One of the BEST, most delicate, hauntingly beautiful opening scenes ever. One of the BEST closing scenes ever. Amazing soundtrack by Lim Giong.
Working as a hostess in a trendy bar, a young beauty finds herself mercilessly torn between two men; Hao-hao, her neurotic and jealous live-in boyfriend and Jack, the mysterious and enterprising gangster who may be her undoing. Set against the intoxicating and decadent background of modern day Hong Kong, Millennium Mambo chronicles the fleeting, finite blooming of a young woman. Featuring a radiant performance from Hong Kong starlet Shu Qi (So Close, The Transporter), and photographed with playful luminescence by Mark Lee Ping-bing (In The Mood For Love, Springtime In A Small Town). From the master filmmaker Hou Hsiao Hsien (Flight Of The Red Balloon, Flowers Of Shanghai).
Ever since my wonderful friend Helge introduced me to the beautiful world of Hong Kong Cinema about 8 years ago I have been a huge fan.
When I talk about Hong Kong cinema I do not mean martial arts, kung fu, Jackie Chan or any of that type of genre. For me the beauty of Hong Kong Cinema lies in the small and limited world of the “second wave” of “alternative cinema” that happened mainly in the late 1980’s and to some extent in the 1990’s – perfectly orchestrated like none other by the one and only Wong Kar-Wai. Every single work of his is art – art that seduces the senses. The man is a true genius and a pure artist like very few others and he works with one of the best cinematographers of our times – the exceptionally gifted Christopher Doyle (no one can make cigarette smoke look as beautiful and sexy and desirable as this man can).

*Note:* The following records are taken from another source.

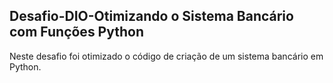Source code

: ## Desafio-DIO-Otimizando o Sistema Bancário com Funções Python

Neste desafio foi otimizado o código de criação de um sistema bancário em Python.
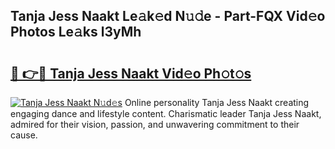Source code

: ## Tanja Jess Naakt Le𝚊k𝚎d N𝚞𝚍e - Part-FQX Vid𝚎o Photos Le𝚊ks l3yMh

# <h2><a href="http://fb0xm4.evod.top/?m=Tanja+Jess+Naakt">🔗 👉🔴 Tanja Jess Naakt Vid𝚎o Ph𝚘t𝚘s</a></h2>

[![Tanja Jess Naakt N𝚞d𝚎s](https://i.imgur.com/8V9OHl7.gif)](http://fb0xm4.evod.top/?m=Tanja+Jess+Naakt)
Online personality Tanja Jess Naakt creating engaging dance and lifestyle content. Charismatic leader Tanja Jess Naakt, admired for their vision, passion, and unwavering commitment to their cause. 
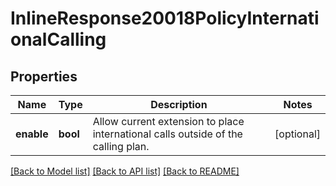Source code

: # InlineResponse20018PolicyInternationalCalling

## Properties
Name | Type | Description | Notes
------------ | ------------- | ------------- | -------------
**enable** | **bool** | Allow current extension to place international calls outside of the calling plan. | [optional] 

[[Back to Model list]](../README.md#documentation-for-models) [[Back to API list]](../README.md#documentation-for-api-endpoints) [[Back to README]](../README.md)

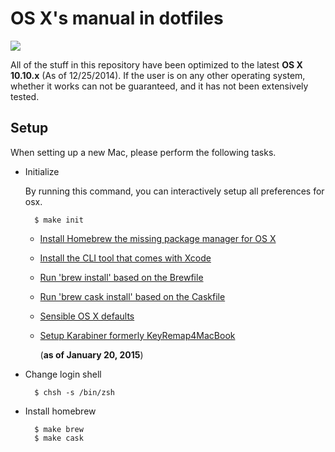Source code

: # OS X's manual in dotfiles

![](http://cl.ly/image/0k1V1s1d0e3k/OSX_logo.png)

All of the stuff in this repository have been optimized to the latest **OS X 10.10.x** (As of 12/25/2014). If the user is on any other operating system, whether it works can not be guaranteed, and it has not been extensively tested.

## Setup

When setting up a new Mac, please perform the following tasks.

- Initialize

	By running this command, you can interactively setup all preferences for osx.

		$ make init

	- [Install Homebrew the missing package manager for OS X](./init/osx/install_homebrew.sh)
	- [Install the CLI tool that comes with Xcode](./init/osx/install_xcode.sh)
	- [Run 'brew install' based on the Brewfile](./init/osx/setup_brew.sh)
	- [Run 'brew cask install' based on the Caskfile](./init/osx/setup_cask.sh)
	- [Sensible OS X defaults](./init/osx/osx_defaults.sh)
	- [Setup Karabiner formerly KeyRemap4MacBook](./init/osx/setup_kanabiner.sh)

		(**as of January 20, 2015**)

- Change login shell

		$ chsh -s /bin/zsh

- Install homebrew

		$ make brew
		$ make cask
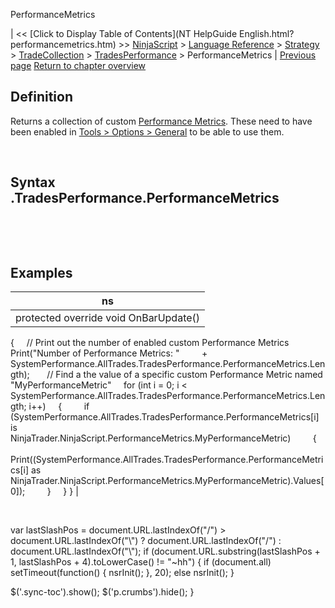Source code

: ﻿










 


PerformanceMetrics







| &lt;&lt; [Click to Display Table of Contents](NT HelpGuide English.html?performancemetrics.htm) &gt;&gt;
 [NinjaScript](ninjascript.htm) &gt; [Language Reference](language_reference_wip.htm) &gt; [Strategy](strategy.htm) &gt; [TradeCollection](tradecollection.htm) &gt; [TradesPerformance](tradesperformance.htm) &gt;
PerformanceMetrics | [Previous page](percent.htm)
[Return to chapter overview](tradesperformance.htm)










Definition
----------


Returns a collection of custom [Performance Metrics](performance_metrics.htm). These need to have been enabled in [Tools &gt; Options &gt; General](general_section.htm) to be able to use them.


 


Syntax
<tradecollection>.TradesPerformance.PerformanceMetrics
-------------------------------------------------------------


 


 


Examples
--------




| ns |
| --- |
| protected override void OnBarUpdate()
{
     // Print out the number of enabled custom Performance Metrics
     Print("Number of Performance Metrics: "
         + SystemPerformance.AllTrades.TradesPerformance.PerformanceMetrics.Length);
 
     // Find a the value of a specific custom Performance Metric named "MyPerformanceMetric"
     for (int i = 0; i &lt; SystemPerformance.AllTrades.TradesPerformance.PerformanceMetrics.Length; i++)
     {
         if (SystemPerformance.AllTrades.TradesPerformance.PerformanceMetrics[i] is 
               NinjaTrader.NinjaScript.PerformanceMetrics.MyPerformanceMetric)
         {
               Print((SystemPerformance.AllTrades.TradesPerformance.PerformanceMetrics[i] as 
                   NinjaTrader.NinjaScript.PerformanceMetrics.MyPerformanceMetric).Values[0]);
         }
     }
} |



 





 
 var lastSlashPos = document.URL.lastIndexOf("/") &gt; document.URL.lastIndexOf("\\") ? document.URL.lastIndexOf("/") : document.URL.lastIndexOf("\\");
 if (document.URL.substring(lastSlashPos + 1, lastSlashPos + 4).toLowerCase() != "~hh") {
 if (document.all) setTimeout(function() {
 nsrInit();
 }, 20);
 else nsrInit();
 }
 
 
 $('.sync-toc').show();
 $('p.crumbs').hide();
 }
 
 
 



</tradecollection>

Wong Kar-Wai’s masterpieces often featuring the late Leslie Cheung as well as the wonderful Tony Leung and Maggie Cheung are some of my all time favourite movies – lush visuals and music, melancholy, always a burden of memories and dreams unachieved or unattainable, misfit lead characters, mood heavy and yearling for romance, soaked and dripping in a layer of timeless nostalgic exotic heady incense. They are a dream and they transport you in time, they hypnotise you.
One my personal all time favourites is his “Fallen Angels” – surprisingly low on the melancholy and missing both Leung and Cheung – this 1995 movie is much less romantic or time-travelly as his other masterpieces, it is very urban and often categorised as a neo-noir film about a disillusioned hit-man trying to overcome the affections of his partner, a strange drifter looking for her ex-boyfriend, and a mute trying to get the world’s attention in his own ways, all set against a sordid and surreal urban nightscape. Cue: a LOT of neon lighting (that I obviously love).